(Records from a data source)
****************************************

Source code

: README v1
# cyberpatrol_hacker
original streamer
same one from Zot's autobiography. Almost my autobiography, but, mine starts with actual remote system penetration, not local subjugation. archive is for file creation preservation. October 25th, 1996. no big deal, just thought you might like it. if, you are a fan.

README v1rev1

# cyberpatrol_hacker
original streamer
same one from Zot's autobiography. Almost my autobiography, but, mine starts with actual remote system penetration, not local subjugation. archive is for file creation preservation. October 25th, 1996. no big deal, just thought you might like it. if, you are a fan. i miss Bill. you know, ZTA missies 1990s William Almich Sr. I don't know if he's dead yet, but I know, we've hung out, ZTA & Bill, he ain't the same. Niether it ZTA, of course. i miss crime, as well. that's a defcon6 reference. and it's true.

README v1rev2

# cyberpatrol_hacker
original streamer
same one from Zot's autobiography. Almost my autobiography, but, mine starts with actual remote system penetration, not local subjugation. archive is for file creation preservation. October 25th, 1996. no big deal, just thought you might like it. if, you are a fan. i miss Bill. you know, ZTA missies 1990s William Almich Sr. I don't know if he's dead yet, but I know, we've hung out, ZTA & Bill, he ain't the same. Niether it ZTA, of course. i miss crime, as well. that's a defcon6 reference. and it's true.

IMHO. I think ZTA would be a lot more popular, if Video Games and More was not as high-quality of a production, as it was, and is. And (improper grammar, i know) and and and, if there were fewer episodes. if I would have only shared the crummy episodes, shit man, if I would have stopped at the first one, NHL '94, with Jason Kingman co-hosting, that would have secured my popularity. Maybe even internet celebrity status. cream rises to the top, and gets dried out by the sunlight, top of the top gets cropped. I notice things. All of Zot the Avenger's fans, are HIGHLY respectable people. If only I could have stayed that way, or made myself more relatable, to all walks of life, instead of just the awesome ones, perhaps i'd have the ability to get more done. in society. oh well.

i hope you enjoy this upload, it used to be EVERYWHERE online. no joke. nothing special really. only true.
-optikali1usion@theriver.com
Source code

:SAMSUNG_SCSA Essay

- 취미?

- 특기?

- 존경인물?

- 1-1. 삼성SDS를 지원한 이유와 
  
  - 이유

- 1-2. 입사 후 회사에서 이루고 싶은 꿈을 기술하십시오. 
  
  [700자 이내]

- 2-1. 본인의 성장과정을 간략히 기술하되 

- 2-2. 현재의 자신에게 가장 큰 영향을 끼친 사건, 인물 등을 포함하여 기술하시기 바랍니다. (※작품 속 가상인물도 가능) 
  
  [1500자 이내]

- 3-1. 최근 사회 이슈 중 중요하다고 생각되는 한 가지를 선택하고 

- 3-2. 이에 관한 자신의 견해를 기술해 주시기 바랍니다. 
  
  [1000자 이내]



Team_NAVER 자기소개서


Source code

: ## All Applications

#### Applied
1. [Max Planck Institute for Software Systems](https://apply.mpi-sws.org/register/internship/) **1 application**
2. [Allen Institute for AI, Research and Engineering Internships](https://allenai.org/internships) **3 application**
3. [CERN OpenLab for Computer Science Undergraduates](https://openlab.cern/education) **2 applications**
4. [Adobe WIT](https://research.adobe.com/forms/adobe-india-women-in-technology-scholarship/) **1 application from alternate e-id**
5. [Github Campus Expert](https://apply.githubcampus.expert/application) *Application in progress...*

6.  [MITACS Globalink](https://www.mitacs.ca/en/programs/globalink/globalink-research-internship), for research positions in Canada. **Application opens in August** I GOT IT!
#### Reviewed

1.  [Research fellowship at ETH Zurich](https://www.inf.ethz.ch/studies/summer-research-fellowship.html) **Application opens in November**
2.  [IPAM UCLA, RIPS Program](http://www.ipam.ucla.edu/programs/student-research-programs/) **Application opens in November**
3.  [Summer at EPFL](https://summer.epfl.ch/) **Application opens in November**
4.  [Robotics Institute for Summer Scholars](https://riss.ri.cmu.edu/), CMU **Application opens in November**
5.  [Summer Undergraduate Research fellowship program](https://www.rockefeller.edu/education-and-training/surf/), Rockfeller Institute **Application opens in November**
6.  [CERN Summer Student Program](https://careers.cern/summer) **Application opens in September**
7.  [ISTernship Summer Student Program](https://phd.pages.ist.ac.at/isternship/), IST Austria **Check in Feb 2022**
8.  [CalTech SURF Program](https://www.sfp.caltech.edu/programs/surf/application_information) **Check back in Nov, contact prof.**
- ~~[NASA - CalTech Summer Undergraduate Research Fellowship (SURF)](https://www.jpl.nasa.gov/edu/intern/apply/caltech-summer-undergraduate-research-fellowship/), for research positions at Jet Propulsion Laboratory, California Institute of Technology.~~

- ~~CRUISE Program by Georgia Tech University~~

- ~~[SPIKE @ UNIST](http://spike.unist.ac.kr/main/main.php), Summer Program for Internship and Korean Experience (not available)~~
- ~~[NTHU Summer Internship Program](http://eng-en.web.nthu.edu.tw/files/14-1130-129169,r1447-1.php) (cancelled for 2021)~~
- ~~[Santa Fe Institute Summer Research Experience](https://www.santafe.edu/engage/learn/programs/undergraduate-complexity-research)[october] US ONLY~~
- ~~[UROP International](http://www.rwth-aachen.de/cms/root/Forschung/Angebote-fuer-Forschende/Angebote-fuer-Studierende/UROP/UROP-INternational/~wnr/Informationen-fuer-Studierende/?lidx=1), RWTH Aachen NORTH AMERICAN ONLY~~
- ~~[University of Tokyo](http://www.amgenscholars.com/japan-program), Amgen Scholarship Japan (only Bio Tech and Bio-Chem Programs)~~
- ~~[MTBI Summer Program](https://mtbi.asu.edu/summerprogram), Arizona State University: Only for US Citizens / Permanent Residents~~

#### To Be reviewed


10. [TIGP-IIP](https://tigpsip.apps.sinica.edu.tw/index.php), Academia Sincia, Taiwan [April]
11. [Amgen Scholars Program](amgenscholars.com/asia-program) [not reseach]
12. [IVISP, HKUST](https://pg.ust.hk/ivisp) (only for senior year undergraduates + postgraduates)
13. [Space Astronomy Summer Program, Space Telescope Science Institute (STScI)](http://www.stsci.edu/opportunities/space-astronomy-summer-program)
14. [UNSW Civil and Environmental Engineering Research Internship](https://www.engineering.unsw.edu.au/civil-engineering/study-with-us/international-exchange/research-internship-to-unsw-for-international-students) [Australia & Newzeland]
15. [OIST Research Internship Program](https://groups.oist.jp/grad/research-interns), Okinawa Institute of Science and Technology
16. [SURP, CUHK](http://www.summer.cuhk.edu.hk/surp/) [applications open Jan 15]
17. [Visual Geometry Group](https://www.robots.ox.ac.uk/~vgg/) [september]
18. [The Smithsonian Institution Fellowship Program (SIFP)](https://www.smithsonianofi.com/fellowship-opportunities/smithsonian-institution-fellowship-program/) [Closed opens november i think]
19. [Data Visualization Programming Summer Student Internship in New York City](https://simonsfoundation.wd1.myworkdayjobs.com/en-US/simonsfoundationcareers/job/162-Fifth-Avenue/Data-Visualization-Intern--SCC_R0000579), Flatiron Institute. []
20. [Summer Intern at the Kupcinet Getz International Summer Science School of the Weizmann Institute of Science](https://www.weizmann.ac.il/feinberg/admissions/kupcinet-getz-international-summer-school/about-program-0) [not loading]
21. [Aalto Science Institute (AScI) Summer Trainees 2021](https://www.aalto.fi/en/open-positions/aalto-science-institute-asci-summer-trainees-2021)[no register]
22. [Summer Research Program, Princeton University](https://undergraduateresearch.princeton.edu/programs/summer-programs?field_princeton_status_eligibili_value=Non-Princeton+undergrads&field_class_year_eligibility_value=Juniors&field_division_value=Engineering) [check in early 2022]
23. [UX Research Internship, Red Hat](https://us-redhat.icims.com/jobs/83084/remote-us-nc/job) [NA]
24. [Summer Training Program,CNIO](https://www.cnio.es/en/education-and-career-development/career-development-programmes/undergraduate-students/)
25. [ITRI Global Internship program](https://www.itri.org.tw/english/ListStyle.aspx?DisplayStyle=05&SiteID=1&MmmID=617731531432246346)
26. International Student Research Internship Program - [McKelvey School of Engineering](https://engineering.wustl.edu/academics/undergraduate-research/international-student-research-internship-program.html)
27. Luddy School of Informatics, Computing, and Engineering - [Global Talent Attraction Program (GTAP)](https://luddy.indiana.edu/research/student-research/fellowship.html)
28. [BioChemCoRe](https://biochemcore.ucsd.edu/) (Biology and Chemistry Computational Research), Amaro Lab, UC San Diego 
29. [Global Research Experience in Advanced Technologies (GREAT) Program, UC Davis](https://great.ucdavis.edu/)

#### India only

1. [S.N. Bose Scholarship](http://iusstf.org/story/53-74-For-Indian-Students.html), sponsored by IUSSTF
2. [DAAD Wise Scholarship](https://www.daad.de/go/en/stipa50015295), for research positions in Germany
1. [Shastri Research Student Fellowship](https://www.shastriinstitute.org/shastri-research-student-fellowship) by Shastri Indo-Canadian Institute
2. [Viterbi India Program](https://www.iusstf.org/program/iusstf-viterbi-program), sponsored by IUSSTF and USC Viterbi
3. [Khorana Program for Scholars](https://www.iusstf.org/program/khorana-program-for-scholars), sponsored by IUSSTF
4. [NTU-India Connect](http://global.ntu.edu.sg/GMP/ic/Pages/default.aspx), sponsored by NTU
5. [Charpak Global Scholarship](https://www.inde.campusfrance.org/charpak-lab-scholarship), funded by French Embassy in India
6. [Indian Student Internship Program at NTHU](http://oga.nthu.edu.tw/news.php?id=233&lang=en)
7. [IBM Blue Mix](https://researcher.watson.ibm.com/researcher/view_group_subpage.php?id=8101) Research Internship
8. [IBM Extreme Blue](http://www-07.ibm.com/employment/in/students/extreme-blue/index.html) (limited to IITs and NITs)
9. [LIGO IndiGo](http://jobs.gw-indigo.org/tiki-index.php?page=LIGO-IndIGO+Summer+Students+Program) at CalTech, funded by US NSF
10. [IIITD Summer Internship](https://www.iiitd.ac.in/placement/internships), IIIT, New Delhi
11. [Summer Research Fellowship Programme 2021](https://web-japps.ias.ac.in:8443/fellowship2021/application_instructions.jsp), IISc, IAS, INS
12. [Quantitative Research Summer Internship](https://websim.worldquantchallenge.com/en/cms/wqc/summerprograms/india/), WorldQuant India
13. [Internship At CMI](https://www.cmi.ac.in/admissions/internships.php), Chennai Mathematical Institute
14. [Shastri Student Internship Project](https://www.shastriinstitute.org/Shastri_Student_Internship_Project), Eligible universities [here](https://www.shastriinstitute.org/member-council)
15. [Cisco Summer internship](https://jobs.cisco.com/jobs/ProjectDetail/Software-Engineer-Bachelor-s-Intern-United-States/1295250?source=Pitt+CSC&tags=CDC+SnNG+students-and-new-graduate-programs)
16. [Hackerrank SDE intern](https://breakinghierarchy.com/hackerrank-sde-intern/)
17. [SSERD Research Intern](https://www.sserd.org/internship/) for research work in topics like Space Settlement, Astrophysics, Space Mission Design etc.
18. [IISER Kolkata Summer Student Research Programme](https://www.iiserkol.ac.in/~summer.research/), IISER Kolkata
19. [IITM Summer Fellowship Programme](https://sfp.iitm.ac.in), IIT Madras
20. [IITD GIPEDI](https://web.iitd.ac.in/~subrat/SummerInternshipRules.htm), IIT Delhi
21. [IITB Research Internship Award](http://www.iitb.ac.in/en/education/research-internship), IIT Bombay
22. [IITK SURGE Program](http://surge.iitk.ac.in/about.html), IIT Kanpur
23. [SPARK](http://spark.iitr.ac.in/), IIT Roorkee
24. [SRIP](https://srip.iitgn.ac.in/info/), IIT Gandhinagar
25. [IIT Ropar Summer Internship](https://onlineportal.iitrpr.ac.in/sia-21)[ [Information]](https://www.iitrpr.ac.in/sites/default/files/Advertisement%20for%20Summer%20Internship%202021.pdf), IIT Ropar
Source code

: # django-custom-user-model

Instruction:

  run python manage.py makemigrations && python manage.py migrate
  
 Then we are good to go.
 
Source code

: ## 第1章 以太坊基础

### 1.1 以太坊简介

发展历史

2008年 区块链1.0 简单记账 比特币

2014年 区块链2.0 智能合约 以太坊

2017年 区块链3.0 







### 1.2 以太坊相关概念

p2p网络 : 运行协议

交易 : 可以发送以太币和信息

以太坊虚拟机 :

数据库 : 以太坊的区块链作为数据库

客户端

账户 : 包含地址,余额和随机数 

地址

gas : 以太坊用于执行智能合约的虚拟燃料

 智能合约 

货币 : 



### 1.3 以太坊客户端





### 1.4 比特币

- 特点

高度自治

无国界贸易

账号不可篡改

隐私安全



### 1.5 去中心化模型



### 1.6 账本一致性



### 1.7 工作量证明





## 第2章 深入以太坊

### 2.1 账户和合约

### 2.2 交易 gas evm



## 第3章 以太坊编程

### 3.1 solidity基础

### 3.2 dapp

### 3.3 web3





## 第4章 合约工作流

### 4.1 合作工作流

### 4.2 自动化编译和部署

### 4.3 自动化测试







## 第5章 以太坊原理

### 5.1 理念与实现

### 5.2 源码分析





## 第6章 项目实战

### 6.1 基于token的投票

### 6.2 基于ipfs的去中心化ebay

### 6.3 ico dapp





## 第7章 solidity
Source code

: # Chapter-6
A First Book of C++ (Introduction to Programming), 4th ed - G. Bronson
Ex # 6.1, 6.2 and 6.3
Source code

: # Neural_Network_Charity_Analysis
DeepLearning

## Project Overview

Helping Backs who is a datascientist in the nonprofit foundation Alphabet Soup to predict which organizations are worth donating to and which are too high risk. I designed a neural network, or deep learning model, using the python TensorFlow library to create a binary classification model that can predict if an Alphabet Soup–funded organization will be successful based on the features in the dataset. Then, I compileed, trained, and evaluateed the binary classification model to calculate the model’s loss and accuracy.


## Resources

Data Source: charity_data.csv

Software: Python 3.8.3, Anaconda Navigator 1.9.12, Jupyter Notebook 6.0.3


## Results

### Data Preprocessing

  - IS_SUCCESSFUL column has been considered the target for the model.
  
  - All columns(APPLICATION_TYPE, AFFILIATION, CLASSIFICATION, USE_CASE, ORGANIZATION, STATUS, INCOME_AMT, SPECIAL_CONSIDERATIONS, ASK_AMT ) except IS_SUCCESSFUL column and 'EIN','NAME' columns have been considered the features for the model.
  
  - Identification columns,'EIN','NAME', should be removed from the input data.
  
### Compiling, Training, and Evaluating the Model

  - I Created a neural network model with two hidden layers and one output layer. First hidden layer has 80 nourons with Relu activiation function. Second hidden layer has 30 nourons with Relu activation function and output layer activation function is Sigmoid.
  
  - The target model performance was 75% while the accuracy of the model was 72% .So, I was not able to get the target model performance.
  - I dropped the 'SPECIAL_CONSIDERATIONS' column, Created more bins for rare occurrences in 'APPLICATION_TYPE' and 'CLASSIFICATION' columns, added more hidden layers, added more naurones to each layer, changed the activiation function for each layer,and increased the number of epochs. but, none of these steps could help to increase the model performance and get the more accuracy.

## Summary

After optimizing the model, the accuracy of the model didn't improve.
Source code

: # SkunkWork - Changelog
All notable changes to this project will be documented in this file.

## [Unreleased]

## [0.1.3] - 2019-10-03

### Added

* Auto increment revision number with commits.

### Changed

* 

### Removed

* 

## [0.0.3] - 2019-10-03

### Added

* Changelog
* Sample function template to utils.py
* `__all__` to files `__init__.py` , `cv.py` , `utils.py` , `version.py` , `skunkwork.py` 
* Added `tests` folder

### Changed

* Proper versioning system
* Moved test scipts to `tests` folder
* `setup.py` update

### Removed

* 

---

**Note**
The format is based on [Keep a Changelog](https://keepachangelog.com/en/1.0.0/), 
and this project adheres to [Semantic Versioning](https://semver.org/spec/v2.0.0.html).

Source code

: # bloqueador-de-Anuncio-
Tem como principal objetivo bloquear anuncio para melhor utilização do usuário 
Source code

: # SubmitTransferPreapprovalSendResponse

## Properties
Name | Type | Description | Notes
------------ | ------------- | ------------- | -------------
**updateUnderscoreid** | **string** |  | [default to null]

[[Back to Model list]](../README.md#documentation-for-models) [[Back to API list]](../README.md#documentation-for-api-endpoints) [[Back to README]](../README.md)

****************************************

Assigned task —
Return, with no change at all, every line in the entries above from the line containing "run python manage.py" through the line containing "- IS_SUCCESSFUL column".

Answer to the problem —
  run python manage.py makemigrations && python manage.py migrate
  
 Then we are good to go.
 
Source code

: ## 第1章 以太坊基础

### 1.1 以太坊简介

发展历史

2008年 区块链1.0 简单记账 比特币

2014年 区块链2.0 智能合约 以太坊

2017年 区块链3.0 







### 1.2 以太坊相关概念

p2p网络 : 运行协议

交易 : 可以发送以太币和信息

以太坊虚拟机 :

数据库 : 以太坊的区块链作为数据库

客户端

账户 : 包含地址,余额和随机数 

地址

gas : 以太坊用于执行智能合约的虚拟燃料

 智能合约 

货币 : 



### 1.3 以太坊客户端





### 1.4 比特币

- 特点

高度自治

无国界贸易

账号不可篡改

隐私安全



### 1.5 去中心化模型



### 1.6 账本一致性



### 1.7 工作量证明





## 第2章 深入以太坊

### 2.1 账户和合约

### 2.2 交易 gas evm



## 第3章 以太坊编程

### 3.1 solidity基础

### 3.2 dapp

### 3.3 web3





## 第4章 合约工作流

### 4.1 合作工作流

### 4.2 自动化编译和部署

### 4.3 自动化测试







## 第5章 以太坊原理

### 5.1 理念与实现

### 5.2 源码分析





## 第6章 项目实战

### 6.1 基于token的投票

### 6.2 基于ipfs的去中心化ebay

### 6.3 ico dapp





## 第7章 solidity
Source code

: # Chapter-6
A First Book of C++ (Introduction to Programming), 4th ed - G. Bronson
Ex # 6.1, 6.2 and 6.3
Source code

: # Neural_Network_Charity_Analysis
DeepLearning

## Project Overview

Helping Backs who is a datascientist in the nonprofit foundation Alphabet Soup to predict which organizations are worth donating to and which are too high risk. I designed a neural network, or deep learning model, using the python TensorFlow library to create a binary classification model that can predict if an Alphabet Soup–funded organization will be successful based on the features in the dataset. Then, I compileed, trained, and evaluateed the binary classification model to calculate the model’s loss and accuracy.


## Resources

Data Source: charity_data.csv

Software: Python 3.8.3, Anaconda Navigator 1.9.12, Jupyter Notebook 6.0.3


## Results

### Data Preprocessing

  - IS_SUCCESSFUL column has been considered the target for the model.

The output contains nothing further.